• _WHAT THE TASK ASKS_
Reproduce every record below word for word and include no pictures.

Recorded data:
*-*-*

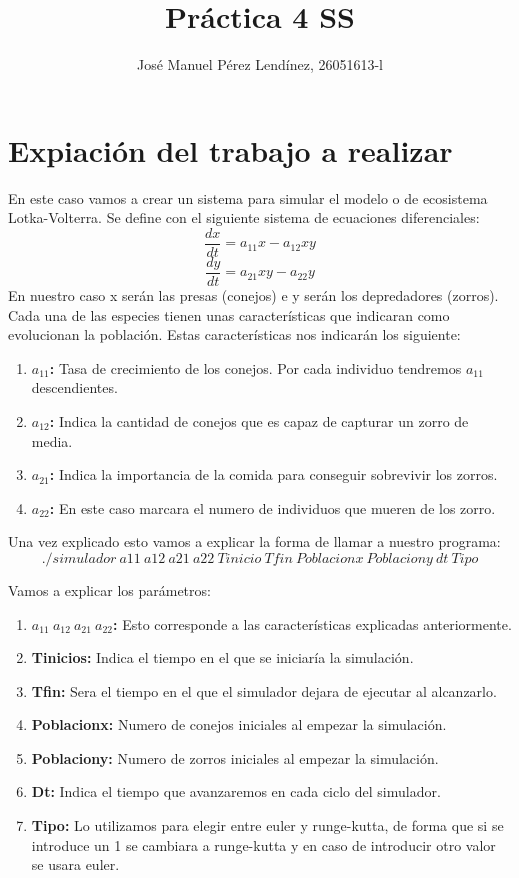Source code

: \documentclass[]{article}
\title{Práctica 4 SS}
\author{José Manuel Pérez Lendínez, 26051613-l}
\begin{document}
	\maketitle
	
	
	\newpage
	\tableofcontents
	\newpage

\section{Expiación del trabajo a realizar}
En este caso vamos a crear un sistema para simular el modelo o de ecosistema Lotka-Volterra. Se define con el siguiente sistema de ecuaciones diferenciales:
$$\frac{d x}{d t}=a_{11} x-a_{12} x y$$
$$\frac{d y}{d t}=a_{21} x y-a_{22} y$$
En nuestro caso x serán las presas (conejos) e y serán los depredadores (zorros). Cada una de las especies tienen unas características que indicaran como evolucionan la población. Estas características nos indicarán los siguiente:
\begin{enumerate}
	\item \textbf{$a_{11}$:} Tasa de crecimiento de los conejos. Por cada individuo tendremos $a_{11}$ descendientes.
	\item \textbf{$a_{12}$:} Indica la cantidad de conejos que es capaz de capturar un zorro de media.
	\item \textbf{$a_{21}$:} Indica la importancia de la comida para conseguir sobrevivir los zorros.
	\item \textbf{$a_{22}$:} En este caso marcara el numero de individuos que mueren de los zorro. 
\end{enumerate}

Una vez explicado esto vamos a explicar la forma de llamar a nuestro programa:
$$ ./simulador\ a11\ a12\ a21\ a22\ Tinicio\ Tfin\ Poblacionx\ Poblaciony\ dt\ Tipo$$

Vamos a explicar los parámetros:
\begin{enumerate}
	\item \textbf{$a_{11}\ a_{12}\ a_{21}\ a_{22}$:} Esto corresponde a las características explicadas anteriormente.
	\item \textbf{Tinicios:} Indica el tiempo en el que se iniciaría la simulación.
	\item \textbf{Tfin:} Sera el tiempo en el que el simulador dejara de ejecutar al alcanzarlo.
	\item \textbf{Poblacionx:} Numero de conejos iniciales al empezar la simulación.
	\item \textbf{Poblaciony:} Numero de zorros iniciales al empezar la simulación.
	\item \textbf{Dt:} Indica el tiempo que avanzaremos en cada ciclo del simulador.
	\item \textbf{Tipo:} Lo utilizamos para elegir entre euler y runge-kutta, de forma que si se introduce un 1 se cambiara a runge-kutta y en caso de introducir otro valor se usara euler. 
\end{enumerate}
\end{document}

*-*-*

• _FINISHED EXERCISE_
Source code

: \documentclass[]{article}
\title{Práctica 4 SS}
\author{José Manuel Pérez Lendínez, 26051613-l}
\begin{document}
	\maketitle
	
	
	\newpage
	\tableofcontents
	\newpage

\section{Expiación del trabajo a realizar}
En este caso vamos a crear un sistema para simular el modelo o de ecosistema Lotka-Volterra. Se define con el siguiente sistema de ecuaciones diferenciales:
$$\frac{d x}{d t}=a_{11} x-a_{12} x y$$
$$\frac{d y}{d t}=a_{21} x y-a_{22} y$$
En nuestro caso x serán las presas (conejos) e y serán los depredadores (zorros). Cada una de las especies tienen unas características que indicaran como evolucionan la población. Estas características nos indicarán los siguiente:
\begin{enumerate}
	\item \textbf{$a_{11}$:} Tasa de crecimiento de los conejos. Por cada individuo tendremos $a_{11}$ descendientes.
	\item \textbf{$a_{12}$:} Indica la cantidad de conejos que es capaz de capturar un zorro de media.
	\item \textbf{$a_{21}$:} Indica la importancia de la comida para conseguir sobrevivir los zorros.
	\item \textbf{$a_{22}$:} En este caso marcara el numero de individuos que mueren de los zorro. 
\end{enumerate}

Una vez explicado esto vamos a explicar la forma de llamar a nuestro programa:
$$ ./simulador\ a11\ a12\ a21\ a22\ Tinicio\ Tfin\ Poblacionx\ Poblaciony\ dt\ Tipo$$

Vamos a explicar los parámetros:
\begin{enumerate}
	\item \textbf{$a_{11}\ a_{12}\ a_{21}\ a_{22}$:} Esto corresponde a las características explicadas anteriormente.
	\item \textbf{Tinicios:} Indica el tiempo en el que se iniciaría la simulación.
	\item \textbf{Tfin:} Sera el tiempo en el que el simulador dejara de ejecutar al alcanzarlo.
	\item \textbf{Poblacionx:} Numero de conejos iniciales al empezar la simulación.
	\item \textbf{Poblaciony:} Numero de zorros iniciales al empezar la simulación.
	\item \textbf{Dt:} Indica el tiempo que avanzaremos en cada ciclo del simulador.
	\item \textbf{Tipo:} Lo utilizamos para elegir entre euler y runge-kutta, de forma que si se introduce un 1 se cambiara a runge-kutta y en caso de introducir otro valor se usara euler. 
\end{enumerate}
\end{document}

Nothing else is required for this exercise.